### Task prompt
Exact transcription of the following records is needed, with every picture dropped.
--- Available data Enclosed Below ---
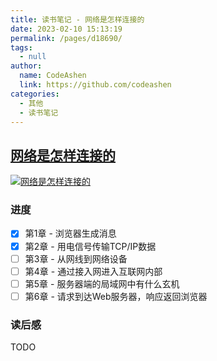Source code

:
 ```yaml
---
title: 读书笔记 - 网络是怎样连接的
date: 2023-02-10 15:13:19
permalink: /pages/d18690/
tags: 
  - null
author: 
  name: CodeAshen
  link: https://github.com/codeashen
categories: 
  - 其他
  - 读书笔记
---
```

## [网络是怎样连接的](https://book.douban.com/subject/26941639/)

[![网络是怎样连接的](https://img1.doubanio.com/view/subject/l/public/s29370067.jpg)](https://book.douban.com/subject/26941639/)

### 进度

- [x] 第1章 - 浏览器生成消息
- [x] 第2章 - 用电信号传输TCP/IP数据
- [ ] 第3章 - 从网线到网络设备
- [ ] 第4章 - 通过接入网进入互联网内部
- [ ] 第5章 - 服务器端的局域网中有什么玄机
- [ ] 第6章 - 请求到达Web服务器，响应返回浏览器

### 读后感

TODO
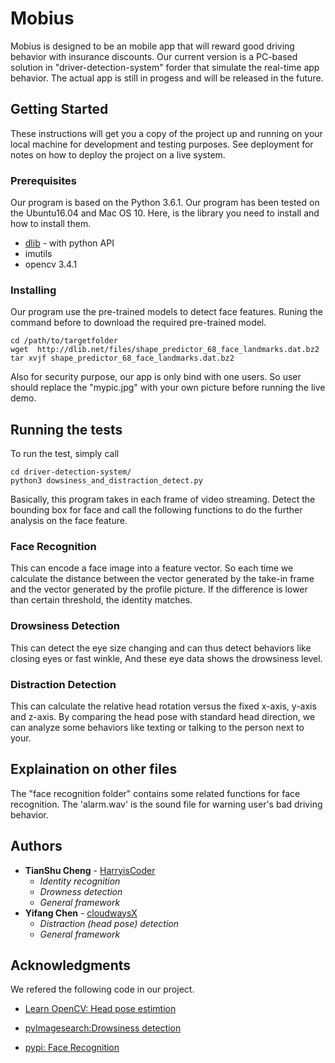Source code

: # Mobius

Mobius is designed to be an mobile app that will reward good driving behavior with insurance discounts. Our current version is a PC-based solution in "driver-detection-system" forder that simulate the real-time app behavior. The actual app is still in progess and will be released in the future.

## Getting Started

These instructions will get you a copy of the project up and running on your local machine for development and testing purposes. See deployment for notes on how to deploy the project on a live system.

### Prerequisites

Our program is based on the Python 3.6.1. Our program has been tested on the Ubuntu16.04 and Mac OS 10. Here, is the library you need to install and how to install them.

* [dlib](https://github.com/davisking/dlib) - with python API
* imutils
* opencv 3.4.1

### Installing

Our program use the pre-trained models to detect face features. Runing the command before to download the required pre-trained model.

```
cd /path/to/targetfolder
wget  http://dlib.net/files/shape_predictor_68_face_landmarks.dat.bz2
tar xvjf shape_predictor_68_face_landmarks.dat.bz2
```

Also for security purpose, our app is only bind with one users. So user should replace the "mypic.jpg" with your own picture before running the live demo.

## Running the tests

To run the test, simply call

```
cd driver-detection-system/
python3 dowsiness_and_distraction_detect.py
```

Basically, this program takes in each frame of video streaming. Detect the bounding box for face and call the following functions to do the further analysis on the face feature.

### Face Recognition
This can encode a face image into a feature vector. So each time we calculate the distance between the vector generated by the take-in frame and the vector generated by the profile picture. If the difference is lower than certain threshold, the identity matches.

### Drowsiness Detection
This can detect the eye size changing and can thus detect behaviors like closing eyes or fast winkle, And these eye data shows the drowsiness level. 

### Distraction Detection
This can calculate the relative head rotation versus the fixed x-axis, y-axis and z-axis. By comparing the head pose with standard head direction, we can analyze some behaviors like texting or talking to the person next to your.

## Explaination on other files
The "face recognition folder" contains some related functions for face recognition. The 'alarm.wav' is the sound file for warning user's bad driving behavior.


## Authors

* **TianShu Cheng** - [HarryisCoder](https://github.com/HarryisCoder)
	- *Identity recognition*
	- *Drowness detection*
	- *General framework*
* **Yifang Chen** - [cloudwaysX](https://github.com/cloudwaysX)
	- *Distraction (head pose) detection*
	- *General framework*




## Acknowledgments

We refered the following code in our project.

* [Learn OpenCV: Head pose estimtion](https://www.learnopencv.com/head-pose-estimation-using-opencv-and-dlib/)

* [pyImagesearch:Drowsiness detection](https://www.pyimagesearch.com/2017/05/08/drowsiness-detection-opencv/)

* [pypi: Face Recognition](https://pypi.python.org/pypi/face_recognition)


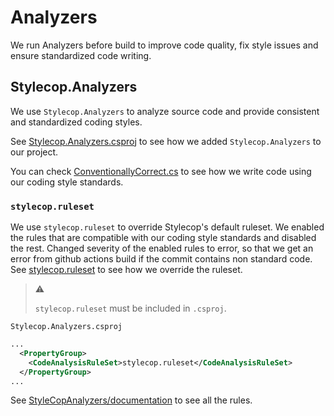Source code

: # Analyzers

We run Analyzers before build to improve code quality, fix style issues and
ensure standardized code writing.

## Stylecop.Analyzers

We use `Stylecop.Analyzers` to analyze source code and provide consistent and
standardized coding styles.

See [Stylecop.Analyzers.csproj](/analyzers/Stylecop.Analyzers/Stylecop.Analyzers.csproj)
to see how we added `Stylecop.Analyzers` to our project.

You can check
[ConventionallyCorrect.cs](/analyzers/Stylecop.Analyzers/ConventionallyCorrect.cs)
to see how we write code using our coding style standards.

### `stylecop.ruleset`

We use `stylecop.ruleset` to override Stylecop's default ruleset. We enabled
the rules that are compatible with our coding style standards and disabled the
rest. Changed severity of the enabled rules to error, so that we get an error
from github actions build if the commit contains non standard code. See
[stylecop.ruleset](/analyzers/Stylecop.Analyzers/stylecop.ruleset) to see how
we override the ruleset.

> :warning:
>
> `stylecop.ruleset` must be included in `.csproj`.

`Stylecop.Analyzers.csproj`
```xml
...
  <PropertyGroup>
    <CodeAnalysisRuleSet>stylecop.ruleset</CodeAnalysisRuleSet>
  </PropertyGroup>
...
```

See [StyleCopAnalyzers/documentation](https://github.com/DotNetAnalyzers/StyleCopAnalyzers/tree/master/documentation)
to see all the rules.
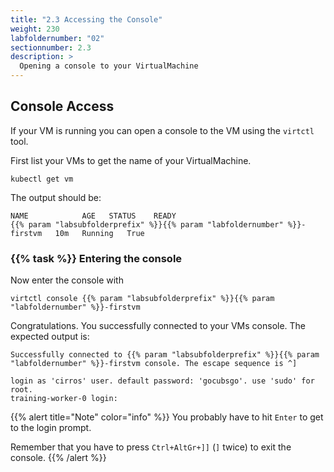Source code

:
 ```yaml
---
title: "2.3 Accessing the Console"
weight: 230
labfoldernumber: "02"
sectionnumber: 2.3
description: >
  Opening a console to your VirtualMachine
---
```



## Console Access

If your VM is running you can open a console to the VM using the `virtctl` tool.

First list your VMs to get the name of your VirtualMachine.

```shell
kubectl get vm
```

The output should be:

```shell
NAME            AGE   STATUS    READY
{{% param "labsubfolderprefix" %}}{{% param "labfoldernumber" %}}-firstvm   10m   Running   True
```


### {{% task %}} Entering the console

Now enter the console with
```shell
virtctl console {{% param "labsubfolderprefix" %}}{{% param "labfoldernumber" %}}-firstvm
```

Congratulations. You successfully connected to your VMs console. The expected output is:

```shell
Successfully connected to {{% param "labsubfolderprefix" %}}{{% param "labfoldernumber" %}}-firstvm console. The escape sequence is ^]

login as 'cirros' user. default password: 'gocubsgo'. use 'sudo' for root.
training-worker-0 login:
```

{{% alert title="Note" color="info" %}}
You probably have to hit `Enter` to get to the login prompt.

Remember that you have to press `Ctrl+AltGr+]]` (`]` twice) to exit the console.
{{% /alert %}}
--- End of Enclosed Available data ---
### Response to the task
Source code

:
 ```yaml
---
title: 读书笔记 - 网络是怎样连接的
date: 2023-02-10 15:13:19
permalink: /pages/d18690/
tags: 
  - null
author: 
  name: CodeAshen
  link: https://github.com/codeashen
categories: 
  - 其他
  - 读书笔记
---
```

## [网络是怎样连接的](https://book.douban.com/subject/26941639/)

[![网络是怎样连接的](https://img1.doubanio.com/view/subject/l/public/s29370067.jpg)](https://book.douban.com/subject/26941639/)

### 进度

- [x] 第1章 - 浏览器生成消息
- [x] 第2章 - 用电信号传输TCP/IP数据
- [ ] 第3章 - 从网线到网络设备
- [ ] 第4章 - 通过接入网进入互联网内部
- [ ] 第5章 - 服务器端的局域网中有什么玄机
- [ ] 第6章 - 请求到达Web服务器，响应返回浏览器

### 读后感

TODO
Source code

: # Mobius

Mobius is designed to be an mobile app that will reward good driving behavior with insurance discounts. Our current version is a PC-based solution in "driver-detection-system" forder that simulate the real-time app behavior. The actual app is still in progess and will be released in the future.

## Getting Started

These instructions will get you a copy of the project up and running on your local machine for development and testing purposes. See deployment for notes on how to deploy the project on a live system.

### Prerequisites

Our program is based on the Python 3.6.1. Our program has been tested on the Ubuntu16.04 and Mac OS 10. Here, is the library you need to install and how to install them.

* [dlib](https://github.com/davisking/dlib) - with python API
* imutils
* opencv 3.4.1

### Installing

Our program use the pre-trained models to detect face features. Runing the command before to download the required pre-trained model.

```
cd /path/to/targetfolder
wget  http://dlib.net/files/shape_predictor_68_face_landmarks.dat.bz2
tar xvjf shape_predictor_68_face_landmarks.dat.bz2
```

Also for security purpose, our app is only bind with one users. So user should replace the "mypic.jpg" with your own picture before running the live demo.

## Running the tests

To run the test, simply call

```
cd driver-detection-system/
python3 dowsiness_and_distraction_detect.py
```

Basically, this program takes in each frame of video streaming. Detect the bounding box for face and call the following functions to do the further analysis on the face feature.

### Face Recognition
This can encode a face image into a feature vector. So each time we calculate the distance between the vector generated by the take-in frame and the vector generated by the profile picture. If the difference is lower than certain threshold, the identity matches.

### Drowsiness Detection
This can detect the eye size changing and can thus detect behaviors like closing eyes or fast winkle, And these eye data shows the drowsiness level. 

### Distraction Detection
This can calculate the relative head rotation versus the fixed x-axis, y-axis and z-axis. By comparing the head pose with standard head direction, we can analyze some behaviors like texting or talking to the person next to your.

## Explaination on other files
The "face recognition folder" contains some related functions for face recognition. The 'alarm.wav' is the sound file for warning user's bad driving behavior.


## Authors

* **TianShu Cheng** - [HarryisCoder](https://github.com/HarryisCoder)
	- *Identity recognition*
	- *Drowness detection*
	- *General framework*
* **Yifang Chen** - [cloudwaysX](https://github.com/cloudwaysX)
	- *Distraction (head pose) detection*
	- *General framework*




## Acknowledgments

We refered the following code in our project.

* [Learn OpenCV: Head pose estimtion](https://www.learnopencv.com/head-pose-estimation-using-opencv-and-dlib/)

* [pyImagesearch:Drowsiness detection](https://www.pyimagesearch.com/2017/05/08/drowsiness-detection-opencv/)

* [pypi: Face Recognition](https://pypi.python.org/pypi/face_recognition)


Source code

: # Analyzers

We run Analyzers before build to improve code quality, fix style issues and
ensure standardized code writing.

## Stylecop.Analyzers

We use `Stylecop.Analyzers` to analyze source code and provide consistent and
standardized coding styles.

See [Stylecop.Analyzers.csproj](/analyzers/Stylecop.Analyzers/Stylecop.Analyzers.csproj)
to see how we added `Stylecop.Analyzers` to our project.

You can check
[ConventionallyCorrect.cs](/analyzers/Stylecop.Analyzers/ConventionallyCorrect.cs)
to see how we write code using our coding style standards.

### `stylecop.ruleset`

We use `stylecop.ruleset` to override Stylecop's default ruleset. We enabled
the rules that are compatible with our coding style standards and disabled the
rest. Changed severity of the enabled rules to error, so that we get an error
from github actions build if the commit contains non standard code. See
[stylecop.ruleset](/analyzers/Stylecop.Analyzers/stylecop.ruleset) to see how
we override the ruleset.

> :warning:
>
> `stylecop.ruleset` must be included in `.csproj`.

`Stylecop.Analyzers.csproj`
```xml
...
  <PropertyGroup>
    <CodeAnalysisRuleSet>stylecop.ruleset</CodeAnalysisRuleSet>
  </PropertyGroup>
...
```

See [StyleCopAnalyzers/documentation](https://github.com/DotNetAnalyzers/StyleCopAnalyzers/tree/master/documentation)
to see all the rules.
Source code

:
 ```yaml
---
title: "2.3 Accessing the Console"
weight: 230
labfoldernumber: "02"
sectionnumber: 2.3
description: >
  Opening a console to your VirtualMachine
---
```



## Console Access

If your VM is running you can open a console to the VM using the `virtctl` tool.

First list your VMs to get the name of your VirtualMachine.

```shell
kubectl get vm
```

The output should be:

```shell
NAME            AGE   STATUS    READY
{{% param "labsubfolderprefix" %}}{{% param "labfoldernumber" %}}-firstvm   10m   Running   True
```


### {{% task %}} Entering the console

Now enter the console with
```shell
virtctl console {{% param "labsubfolderprefix" %}}{{% param "labfoldernumber" %}}-firstvm
```

Congratulations. You successfully connected to your VMs console. The expected output is:

```shell
Successfully connected to {{% param "labsubfolderprefix" %}}{{% param "labfoldernumber" %}}-firstvm console. The escape sequence is ^]

login as 'cirros' user. default password: 'gocubsgo'. use 'sudo' for root.
training-worker-0 login:
```

{{% alert title="Note" color="info" %}}
You probably have to hit `Enter` to get to the login prompt.

Remember that you have to press `Ctrl+AltGr+]]` (`]` twice) to exit the console.
{{% /alert %}}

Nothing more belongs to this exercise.